----- SUPPLIED RECORDS

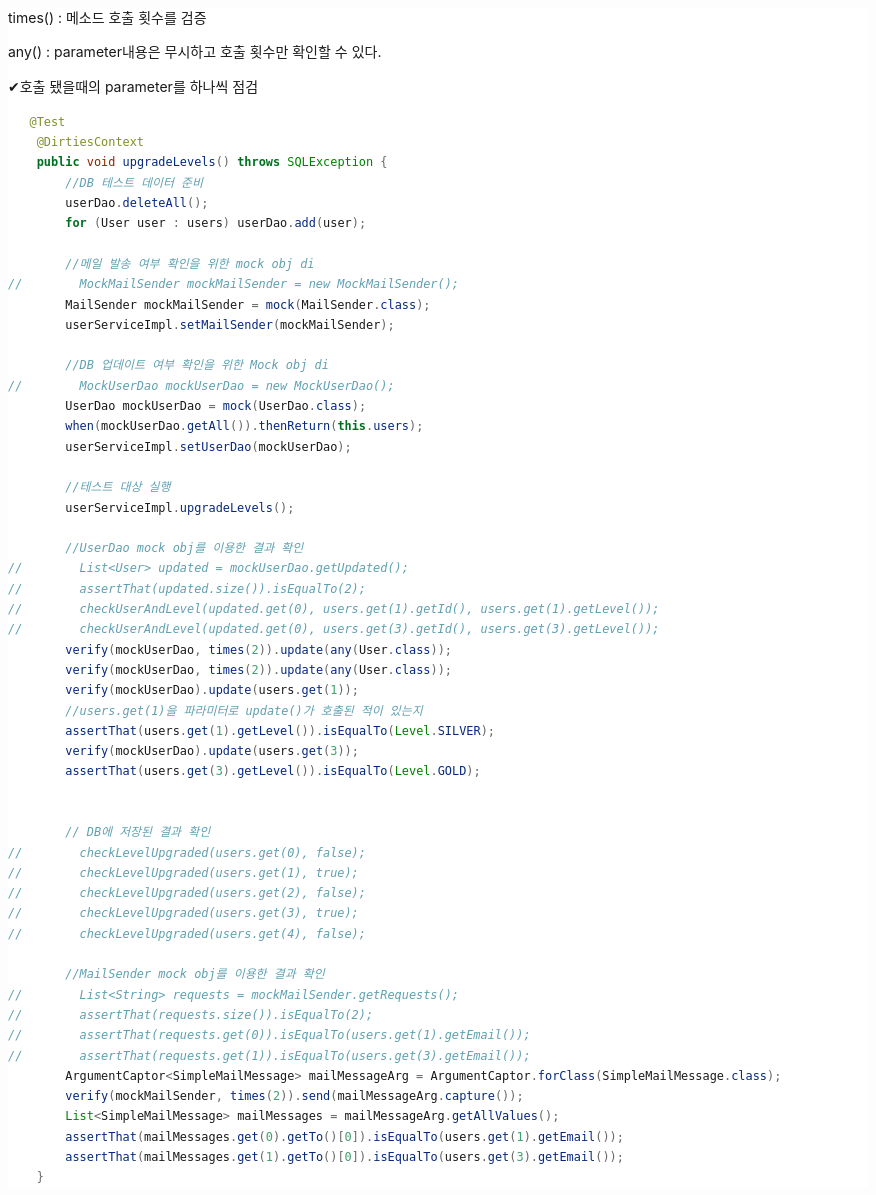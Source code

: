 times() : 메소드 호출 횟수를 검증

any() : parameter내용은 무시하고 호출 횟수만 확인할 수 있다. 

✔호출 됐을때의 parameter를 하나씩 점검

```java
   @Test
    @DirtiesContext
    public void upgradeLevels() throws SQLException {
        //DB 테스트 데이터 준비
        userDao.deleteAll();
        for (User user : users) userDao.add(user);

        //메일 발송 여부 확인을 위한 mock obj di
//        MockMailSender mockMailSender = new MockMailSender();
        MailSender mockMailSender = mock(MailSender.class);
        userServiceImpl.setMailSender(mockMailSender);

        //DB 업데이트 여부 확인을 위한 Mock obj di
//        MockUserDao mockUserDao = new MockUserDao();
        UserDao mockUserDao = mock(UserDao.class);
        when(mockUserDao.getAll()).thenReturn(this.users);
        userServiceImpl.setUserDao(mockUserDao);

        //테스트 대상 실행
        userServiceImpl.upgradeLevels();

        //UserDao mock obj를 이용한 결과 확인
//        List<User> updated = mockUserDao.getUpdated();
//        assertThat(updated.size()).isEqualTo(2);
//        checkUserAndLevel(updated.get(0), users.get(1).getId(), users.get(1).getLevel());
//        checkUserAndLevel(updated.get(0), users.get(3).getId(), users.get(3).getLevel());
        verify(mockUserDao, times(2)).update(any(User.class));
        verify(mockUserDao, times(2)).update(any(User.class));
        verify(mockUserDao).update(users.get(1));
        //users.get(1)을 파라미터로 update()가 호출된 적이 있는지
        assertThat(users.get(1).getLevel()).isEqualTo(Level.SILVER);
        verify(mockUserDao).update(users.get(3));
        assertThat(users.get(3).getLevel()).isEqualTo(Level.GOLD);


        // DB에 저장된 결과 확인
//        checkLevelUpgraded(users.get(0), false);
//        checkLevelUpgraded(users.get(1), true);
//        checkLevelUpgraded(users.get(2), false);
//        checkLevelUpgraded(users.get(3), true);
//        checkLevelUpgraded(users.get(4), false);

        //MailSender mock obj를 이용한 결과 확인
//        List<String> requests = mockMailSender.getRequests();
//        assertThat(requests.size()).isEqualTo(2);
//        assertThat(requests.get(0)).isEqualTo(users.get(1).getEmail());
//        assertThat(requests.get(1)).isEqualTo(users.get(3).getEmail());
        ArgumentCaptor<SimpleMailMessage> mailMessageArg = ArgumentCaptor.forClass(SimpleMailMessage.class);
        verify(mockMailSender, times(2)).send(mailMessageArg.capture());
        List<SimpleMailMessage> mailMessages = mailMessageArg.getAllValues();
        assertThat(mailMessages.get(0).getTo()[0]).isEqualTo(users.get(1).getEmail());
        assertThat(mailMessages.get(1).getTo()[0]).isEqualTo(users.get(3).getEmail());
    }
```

----------

→ **WHAT IS BEING ASKED**:
In the entries above, identify each line that includes the string "upgradeLevels", then copy it.

→ **SOLVED EXERCISE**:
    public void upgradeLevels() throws SQLException {
        userServiceImpl.upgradeLevels();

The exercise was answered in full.